Aim of the exercise: Every line below that mentions the word "Jiexi" should be copied out.

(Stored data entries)
* * * *
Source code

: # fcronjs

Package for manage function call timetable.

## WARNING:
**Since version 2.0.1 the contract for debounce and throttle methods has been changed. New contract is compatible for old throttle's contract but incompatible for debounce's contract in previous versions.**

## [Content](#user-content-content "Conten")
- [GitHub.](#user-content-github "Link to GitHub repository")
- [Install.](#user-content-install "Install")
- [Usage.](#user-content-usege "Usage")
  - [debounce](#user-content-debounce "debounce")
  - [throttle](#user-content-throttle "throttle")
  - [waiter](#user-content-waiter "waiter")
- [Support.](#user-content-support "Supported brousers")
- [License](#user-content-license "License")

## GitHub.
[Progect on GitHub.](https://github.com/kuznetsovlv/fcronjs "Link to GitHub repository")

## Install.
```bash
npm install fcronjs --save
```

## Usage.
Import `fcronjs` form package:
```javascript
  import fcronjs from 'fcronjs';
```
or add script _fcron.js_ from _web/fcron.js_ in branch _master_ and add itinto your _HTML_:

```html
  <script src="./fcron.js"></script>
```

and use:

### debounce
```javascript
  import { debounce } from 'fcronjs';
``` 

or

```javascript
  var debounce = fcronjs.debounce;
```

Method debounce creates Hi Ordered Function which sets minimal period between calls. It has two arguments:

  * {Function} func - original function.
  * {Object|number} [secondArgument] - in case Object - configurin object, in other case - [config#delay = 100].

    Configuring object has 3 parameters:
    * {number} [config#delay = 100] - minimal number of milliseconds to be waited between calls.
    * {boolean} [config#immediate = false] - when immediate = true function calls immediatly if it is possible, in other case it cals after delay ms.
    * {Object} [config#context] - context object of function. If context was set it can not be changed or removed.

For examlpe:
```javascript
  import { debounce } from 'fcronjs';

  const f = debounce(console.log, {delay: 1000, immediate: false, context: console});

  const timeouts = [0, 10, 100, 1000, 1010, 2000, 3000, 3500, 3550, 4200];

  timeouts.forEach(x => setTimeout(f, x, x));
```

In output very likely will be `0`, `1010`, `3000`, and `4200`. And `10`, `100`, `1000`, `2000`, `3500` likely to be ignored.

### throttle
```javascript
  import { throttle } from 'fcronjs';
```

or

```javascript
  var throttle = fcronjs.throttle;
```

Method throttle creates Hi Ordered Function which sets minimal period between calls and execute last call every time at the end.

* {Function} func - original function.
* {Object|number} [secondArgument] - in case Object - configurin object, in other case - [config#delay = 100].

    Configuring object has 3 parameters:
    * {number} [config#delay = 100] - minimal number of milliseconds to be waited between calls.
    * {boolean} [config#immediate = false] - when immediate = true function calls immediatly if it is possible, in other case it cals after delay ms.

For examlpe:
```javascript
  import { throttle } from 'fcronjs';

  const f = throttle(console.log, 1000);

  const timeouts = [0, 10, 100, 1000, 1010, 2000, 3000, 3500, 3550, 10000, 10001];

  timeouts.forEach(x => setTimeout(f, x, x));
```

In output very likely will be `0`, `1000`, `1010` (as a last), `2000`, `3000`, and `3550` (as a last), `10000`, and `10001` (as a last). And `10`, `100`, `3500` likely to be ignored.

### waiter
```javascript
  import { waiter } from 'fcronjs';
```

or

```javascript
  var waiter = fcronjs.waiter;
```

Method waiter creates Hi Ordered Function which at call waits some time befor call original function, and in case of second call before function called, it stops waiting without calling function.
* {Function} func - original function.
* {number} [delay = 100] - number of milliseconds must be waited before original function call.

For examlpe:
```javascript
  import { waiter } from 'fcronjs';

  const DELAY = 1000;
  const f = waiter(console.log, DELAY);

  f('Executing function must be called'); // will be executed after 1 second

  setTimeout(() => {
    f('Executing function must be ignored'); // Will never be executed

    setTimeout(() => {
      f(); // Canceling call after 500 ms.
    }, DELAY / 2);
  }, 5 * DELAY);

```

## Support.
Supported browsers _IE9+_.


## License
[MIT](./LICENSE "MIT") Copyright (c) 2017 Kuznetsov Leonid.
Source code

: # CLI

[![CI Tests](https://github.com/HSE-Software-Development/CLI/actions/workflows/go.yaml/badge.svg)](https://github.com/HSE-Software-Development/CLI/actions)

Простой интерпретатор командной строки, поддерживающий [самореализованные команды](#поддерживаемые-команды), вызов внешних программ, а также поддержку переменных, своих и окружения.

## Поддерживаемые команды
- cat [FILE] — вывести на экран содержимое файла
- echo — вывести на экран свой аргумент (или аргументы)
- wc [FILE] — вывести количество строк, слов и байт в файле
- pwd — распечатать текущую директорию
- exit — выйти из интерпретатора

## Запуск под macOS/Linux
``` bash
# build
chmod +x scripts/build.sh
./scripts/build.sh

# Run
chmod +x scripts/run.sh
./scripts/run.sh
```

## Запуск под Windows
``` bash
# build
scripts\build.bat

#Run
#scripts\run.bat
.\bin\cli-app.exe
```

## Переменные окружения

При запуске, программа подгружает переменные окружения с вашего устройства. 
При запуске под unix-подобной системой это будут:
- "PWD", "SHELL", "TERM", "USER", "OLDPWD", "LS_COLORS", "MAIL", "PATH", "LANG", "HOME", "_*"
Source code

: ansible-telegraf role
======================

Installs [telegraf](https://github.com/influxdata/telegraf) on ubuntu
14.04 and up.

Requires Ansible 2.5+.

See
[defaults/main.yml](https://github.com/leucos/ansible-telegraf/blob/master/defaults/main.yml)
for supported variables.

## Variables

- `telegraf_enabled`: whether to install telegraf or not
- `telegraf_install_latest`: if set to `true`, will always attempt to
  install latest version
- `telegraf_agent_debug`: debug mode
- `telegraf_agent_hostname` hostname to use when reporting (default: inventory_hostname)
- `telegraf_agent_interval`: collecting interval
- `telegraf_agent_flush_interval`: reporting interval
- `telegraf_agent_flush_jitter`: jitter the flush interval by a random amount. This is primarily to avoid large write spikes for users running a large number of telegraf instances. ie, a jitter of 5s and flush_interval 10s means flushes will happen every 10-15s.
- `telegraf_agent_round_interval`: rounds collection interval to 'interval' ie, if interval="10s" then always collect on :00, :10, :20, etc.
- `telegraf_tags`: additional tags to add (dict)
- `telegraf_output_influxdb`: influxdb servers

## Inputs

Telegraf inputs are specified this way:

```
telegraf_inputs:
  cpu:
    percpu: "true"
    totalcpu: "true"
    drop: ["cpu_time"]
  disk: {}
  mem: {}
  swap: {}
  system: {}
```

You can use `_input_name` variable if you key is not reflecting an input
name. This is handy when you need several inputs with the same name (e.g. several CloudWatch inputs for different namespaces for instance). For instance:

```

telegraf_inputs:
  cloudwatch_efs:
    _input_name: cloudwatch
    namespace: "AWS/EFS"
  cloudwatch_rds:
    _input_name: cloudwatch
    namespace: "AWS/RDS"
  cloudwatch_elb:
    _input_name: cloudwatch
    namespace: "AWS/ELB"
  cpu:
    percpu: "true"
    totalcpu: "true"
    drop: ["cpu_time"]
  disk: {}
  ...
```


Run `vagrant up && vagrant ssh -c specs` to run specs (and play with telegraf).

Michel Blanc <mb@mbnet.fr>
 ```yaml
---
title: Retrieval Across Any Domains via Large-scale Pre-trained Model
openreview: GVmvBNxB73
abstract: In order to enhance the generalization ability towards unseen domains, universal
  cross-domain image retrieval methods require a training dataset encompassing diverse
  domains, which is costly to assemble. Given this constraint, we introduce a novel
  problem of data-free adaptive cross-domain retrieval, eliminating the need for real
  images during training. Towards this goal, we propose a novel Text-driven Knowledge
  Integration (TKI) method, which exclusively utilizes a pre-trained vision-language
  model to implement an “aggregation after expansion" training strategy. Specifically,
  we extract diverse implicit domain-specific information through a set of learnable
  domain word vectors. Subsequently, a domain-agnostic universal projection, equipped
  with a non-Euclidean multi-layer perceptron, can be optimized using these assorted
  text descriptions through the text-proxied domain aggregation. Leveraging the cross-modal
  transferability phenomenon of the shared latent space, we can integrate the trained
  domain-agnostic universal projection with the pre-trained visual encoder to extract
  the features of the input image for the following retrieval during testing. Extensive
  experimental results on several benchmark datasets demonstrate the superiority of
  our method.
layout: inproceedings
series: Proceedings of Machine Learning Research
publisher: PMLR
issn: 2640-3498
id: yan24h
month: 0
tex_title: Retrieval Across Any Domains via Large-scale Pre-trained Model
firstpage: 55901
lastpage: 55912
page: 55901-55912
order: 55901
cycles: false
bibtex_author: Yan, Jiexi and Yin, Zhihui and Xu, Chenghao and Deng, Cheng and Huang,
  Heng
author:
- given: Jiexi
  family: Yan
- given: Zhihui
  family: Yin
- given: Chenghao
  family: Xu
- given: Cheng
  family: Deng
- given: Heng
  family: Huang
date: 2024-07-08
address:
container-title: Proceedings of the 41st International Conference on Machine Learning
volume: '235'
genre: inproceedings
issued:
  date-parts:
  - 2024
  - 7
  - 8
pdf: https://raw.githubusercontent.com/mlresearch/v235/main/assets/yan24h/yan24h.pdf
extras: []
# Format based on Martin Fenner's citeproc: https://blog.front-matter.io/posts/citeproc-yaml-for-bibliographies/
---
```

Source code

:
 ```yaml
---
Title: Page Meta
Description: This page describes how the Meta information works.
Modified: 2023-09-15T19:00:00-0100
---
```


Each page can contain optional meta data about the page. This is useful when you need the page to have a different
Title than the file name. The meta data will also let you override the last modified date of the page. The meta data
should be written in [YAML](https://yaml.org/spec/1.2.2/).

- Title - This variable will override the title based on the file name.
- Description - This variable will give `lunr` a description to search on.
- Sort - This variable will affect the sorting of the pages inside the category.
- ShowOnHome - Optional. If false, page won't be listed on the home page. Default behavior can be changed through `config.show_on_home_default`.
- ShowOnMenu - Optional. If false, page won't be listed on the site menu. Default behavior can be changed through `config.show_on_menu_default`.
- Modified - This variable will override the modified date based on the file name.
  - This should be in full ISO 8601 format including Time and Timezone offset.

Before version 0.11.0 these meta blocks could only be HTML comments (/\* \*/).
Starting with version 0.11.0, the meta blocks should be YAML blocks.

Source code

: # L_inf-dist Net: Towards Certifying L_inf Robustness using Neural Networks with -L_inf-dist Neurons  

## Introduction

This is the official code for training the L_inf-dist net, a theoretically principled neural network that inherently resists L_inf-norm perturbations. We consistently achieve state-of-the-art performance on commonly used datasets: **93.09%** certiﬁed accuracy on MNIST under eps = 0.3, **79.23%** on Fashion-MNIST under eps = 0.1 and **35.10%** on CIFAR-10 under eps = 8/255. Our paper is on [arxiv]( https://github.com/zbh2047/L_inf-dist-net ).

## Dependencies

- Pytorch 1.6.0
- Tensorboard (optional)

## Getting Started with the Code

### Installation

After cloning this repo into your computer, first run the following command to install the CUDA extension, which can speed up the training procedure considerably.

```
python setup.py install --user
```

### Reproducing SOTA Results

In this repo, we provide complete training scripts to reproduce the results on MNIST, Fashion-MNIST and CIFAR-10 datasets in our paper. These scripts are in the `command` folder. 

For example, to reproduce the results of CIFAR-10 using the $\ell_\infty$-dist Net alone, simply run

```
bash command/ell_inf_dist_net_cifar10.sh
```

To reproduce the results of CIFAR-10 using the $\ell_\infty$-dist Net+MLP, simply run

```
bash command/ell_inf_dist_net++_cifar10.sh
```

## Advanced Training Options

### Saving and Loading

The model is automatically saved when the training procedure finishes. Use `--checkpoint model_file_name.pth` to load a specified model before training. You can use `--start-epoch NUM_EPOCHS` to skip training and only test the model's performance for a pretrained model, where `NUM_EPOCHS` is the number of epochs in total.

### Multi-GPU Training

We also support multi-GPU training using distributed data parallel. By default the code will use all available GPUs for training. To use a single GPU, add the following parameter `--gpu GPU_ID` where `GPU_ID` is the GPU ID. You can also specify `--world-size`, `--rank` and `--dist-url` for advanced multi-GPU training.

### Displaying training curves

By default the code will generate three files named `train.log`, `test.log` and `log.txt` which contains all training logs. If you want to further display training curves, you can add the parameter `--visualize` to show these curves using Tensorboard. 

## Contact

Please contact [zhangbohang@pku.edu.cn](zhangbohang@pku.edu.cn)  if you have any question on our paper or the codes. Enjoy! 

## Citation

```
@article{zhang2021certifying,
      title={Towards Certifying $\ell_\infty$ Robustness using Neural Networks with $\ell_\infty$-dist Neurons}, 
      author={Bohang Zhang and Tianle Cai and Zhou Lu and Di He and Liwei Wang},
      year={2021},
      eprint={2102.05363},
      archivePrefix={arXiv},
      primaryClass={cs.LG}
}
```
* * * *
Your solution:
bibtex_author: Yan, Jiexi and Yin, Zhihui and Xu, Chenghao and Deng, Cheng and Huang,
- given: Jiexi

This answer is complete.